Voici ce qu'en disaient les frères Goncourt dans leur Journal : « C'est la première cave de Paris, on dit que le fonds provient presque totalement de la cave de Louis-Philippe qu'il aurait rachetée ; sa cuisine de qualité est servie par lui-même dans de la vraie argenterie ; il n'a pas son pareil pour cuisiner l'haricot de mouton aux morilles, l'entrecôte bordelaise, le macaroni Périgueux aux truffes, le tout arrosé de plusieurs bouteilles de jolis bourgognes, dont un fameux Mercurey ».
Mais, ce qui fit sa plus grande gloire fut le parti qu'il sut tirer d'une médiocre pièce de théâtre de Victorien Sardou : « Thermidor » dont le titre l'inspira pour baptiser son homard, une recette qui fait encore fortune aujourd'hui, le homard Thermidor : « Coupez le homard en deux, détaillez en dés, rôtissez au four dans du vin blanc avec du cerfeuil, de l'estragon et des échalotes hachées, nappez de béchamel et de moutarde anglaise au beurre frais, servez reconstitué ». (Almanach des Gourmands).
Puis le père Maire, le grand âge venu, céda sa maison à M. Paillard qui l'embellit pour accueillir, entre autres, les dîners littéraires du baron Taylor qui venait Chez Maire en voisin puisqu'il habitait tout près, rue de Bondy (aujourd'hui René-Boulanger).

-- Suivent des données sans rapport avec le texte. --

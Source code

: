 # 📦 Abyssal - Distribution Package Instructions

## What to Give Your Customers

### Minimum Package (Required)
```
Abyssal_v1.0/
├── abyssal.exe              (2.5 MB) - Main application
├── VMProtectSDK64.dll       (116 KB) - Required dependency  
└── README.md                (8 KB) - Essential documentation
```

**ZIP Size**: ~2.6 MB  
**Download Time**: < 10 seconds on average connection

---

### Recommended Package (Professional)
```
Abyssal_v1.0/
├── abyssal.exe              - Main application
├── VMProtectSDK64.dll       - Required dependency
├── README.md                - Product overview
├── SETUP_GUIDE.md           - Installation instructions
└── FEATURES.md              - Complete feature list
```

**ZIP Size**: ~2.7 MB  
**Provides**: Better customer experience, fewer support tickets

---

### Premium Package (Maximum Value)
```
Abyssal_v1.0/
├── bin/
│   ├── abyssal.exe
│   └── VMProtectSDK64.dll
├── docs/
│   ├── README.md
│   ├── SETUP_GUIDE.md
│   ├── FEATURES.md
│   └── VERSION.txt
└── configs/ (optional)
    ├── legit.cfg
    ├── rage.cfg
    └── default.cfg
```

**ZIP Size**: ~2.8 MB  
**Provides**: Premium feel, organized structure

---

À la fin du 19e et au 20e siècle, le restaurant changea plusieurs fois de propriétaires tout en gardant sa célèbre enseigne. Après la première guerre mondiale, les bouleversements de la vie parisienne le métamorphosèrent, de restaurant mondain il devint restaurant d'affaires le midi, proposant aux hommes du même nom des déjeuners à cinq francs ; mais le soir venu, comme Cendrillon, il retrouvait ses ors et sa pourpre, en présentant ses soupers d'après-théâtre aux spectateurs sortant affamés des théâtres des Grands Boulevards.
Les années 1970 sonnèrent le glas du restaurant Maire transformé un temps en café Biard puis aujourd'hui en Pizzeria !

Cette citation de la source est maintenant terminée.